Per risolvere questo dilemma, sepolte nei dettagli del disegno di legge ci sono disposizioni che offrono una ritirata dall’orlo del precipizio. Un ministro può ritardare il tramonto di regolamenti specifici. Oppure approvare regolamenti che “ristabiliscono” la legislazione: è probabile che questa, piuttosto che la revoca o la sostituzione, diventi la modalità predefinita per affrontare il compito impossibile stabilito dal disegno di legge. Aspettatevi di vedere i regolamenti derivati ​​dall’UE che rimarranno sullo statuto dopo il 2023, forse con un titolo dal suono più anglosassone, con cui armeggiare in seguito.

La principale vittima del disegno di legge è la certezza del diritto. Mentre il governo ha pubblicato un cruscotto del “diritto comunitario conservato”, non ha fornito alcuna indicazione su quali regolamenti siano in linea con l’esecuzione sommaria, che saranno sospesi fino al 2026, quali saranno “riformulati” e quali sostituiti. Aziende e lavoratori sono all’oscuro.

Ad aggravare notevolmente questa incertezza è ciò che accade se i regolamenti vengono “riformulati”, quando le stesse parole cessano magicamente di essere interpretate come prima. Nel corso di molti anni e dopo numerosi contenziosi, le decisioni della Corte di giustizia europea e dei tribunali nazionali hanno chiarito il funzionamento pratico del diritto alle ferie annuali. Lo stesso vale per gli oltre 40 anni di casi che chiariscono le tutele TUPE dei diritti dei dipendenti.

Tali sentenze non saranno più vincolanti. Lavoratori e datori di lavoro torneranno al punto di partenza. L’intero processo lungo e costoso dei ricorsi dovrà essere ripetuto. Anche l’avvocato più entusiasta vede con sgomento un simile compito di Sisifo.

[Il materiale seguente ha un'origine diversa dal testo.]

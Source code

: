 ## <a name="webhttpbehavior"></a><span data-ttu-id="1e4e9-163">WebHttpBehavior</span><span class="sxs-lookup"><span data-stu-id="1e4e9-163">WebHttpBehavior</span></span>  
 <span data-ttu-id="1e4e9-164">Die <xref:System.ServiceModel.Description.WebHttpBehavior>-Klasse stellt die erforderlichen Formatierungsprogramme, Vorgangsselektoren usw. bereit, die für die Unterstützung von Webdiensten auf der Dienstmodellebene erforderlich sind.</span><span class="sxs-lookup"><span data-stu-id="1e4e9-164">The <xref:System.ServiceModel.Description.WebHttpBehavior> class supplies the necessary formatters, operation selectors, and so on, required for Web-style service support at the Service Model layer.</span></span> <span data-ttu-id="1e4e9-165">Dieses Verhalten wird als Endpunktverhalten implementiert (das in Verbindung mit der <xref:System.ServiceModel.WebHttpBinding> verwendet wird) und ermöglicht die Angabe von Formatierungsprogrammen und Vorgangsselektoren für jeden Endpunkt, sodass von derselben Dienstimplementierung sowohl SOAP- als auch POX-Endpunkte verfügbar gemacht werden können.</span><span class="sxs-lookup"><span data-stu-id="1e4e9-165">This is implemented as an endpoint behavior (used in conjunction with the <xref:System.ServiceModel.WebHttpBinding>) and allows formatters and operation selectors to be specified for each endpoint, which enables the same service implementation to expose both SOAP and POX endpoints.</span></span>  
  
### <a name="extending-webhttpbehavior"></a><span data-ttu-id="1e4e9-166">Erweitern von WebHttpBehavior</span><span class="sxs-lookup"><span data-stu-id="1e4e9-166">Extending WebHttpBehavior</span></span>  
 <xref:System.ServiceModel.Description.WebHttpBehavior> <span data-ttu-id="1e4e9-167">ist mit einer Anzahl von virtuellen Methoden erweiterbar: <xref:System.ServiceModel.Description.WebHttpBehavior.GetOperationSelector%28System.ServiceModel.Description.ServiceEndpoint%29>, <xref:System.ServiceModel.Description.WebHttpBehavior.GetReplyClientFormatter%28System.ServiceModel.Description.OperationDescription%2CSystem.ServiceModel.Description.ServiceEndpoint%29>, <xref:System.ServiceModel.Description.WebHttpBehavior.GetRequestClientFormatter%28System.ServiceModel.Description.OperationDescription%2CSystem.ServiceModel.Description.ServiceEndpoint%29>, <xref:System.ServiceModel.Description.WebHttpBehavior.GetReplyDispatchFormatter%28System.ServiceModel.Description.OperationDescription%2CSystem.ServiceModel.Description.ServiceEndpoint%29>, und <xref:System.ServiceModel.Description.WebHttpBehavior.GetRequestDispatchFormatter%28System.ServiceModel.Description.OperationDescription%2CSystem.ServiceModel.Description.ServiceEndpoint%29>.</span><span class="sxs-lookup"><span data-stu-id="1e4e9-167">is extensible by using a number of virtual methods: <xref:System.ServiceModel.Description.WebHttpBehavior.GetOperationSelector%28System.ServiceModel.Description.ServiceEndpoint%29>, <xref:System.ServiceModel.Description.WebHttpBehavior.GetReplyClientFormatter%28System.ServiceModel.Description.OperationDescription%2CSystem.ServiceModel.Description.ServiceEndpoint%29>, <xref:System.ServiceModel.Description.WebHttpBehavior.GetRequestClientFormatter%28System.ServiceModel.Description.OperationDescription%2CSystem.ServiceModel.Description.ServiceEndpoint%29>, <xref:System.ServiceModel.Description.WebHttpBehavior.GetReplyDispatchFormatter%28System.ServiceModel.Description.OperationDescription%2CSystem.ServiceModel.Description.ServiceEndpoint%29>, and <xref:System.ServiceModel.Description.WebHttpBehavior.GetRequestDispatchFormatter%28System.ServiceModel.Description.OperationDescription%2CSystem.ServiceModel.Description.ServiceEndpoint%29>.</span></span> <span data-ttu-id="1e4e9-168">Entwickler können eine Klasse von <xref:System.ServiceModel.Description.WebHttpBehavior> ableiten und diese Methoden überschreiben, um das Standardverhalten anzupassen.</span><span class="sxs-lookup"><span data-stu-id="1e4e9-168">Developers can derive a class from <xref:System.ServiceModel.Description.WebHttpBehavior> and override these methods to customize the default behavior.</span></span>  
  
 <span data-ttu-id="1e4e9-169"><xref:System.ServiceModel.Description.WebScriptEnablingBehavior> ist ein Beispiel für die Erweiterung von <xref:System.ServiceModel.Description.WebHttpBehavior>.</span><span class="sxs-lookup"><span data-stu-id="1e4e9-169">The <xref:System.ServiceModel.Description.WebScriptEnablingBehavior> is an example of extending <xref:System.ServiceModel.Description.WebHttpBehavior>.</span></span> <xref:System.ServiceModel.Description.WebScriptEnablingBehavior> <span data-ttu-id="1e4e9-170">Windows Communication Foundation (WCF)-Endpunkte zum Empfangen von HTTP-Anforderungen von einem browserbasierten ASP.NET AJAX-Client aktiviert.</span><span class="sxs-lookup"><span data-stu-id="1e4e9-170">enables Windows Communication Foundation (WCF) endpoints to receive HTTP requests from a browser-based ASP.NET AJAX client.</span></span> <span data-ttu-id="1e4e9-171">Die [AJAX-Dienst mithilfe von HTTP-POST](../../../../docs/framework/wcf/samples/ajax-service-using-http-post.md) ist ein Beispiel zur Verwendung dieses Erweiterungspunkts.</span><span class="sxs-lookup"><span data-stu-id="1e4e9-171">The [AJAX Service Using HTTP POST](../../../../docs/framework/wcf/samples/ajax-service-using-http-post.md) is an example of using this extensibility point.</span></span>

Il disegno di legge mira anche a cooptare i giudici nel processo di pulizia. Straordinariamente, consente alla Corte d’Appello o alla Corte Suprema di discostarsi dai casi nazionali esistenti e vincolanti sulla legislazione infettata dal diritto dell’UE se lo considerano “giusto farlo”. Devono considerare se il precedente nazionale è stato influenzato da casi della Corte di giustizia che non piacciono alla corte, le circostanze sono cambiate o il precedente esistente “limita il corretto sviluppo del diritto interno”. Queste disposizioni poco chiare impongono ai giudici di prendere decisioni che non hanno affatto il carattere di “legge”. Un governo che ha ripetutamente criticato la magistratura per aver preso decisioni politiche ora la invita espressamente a farlo.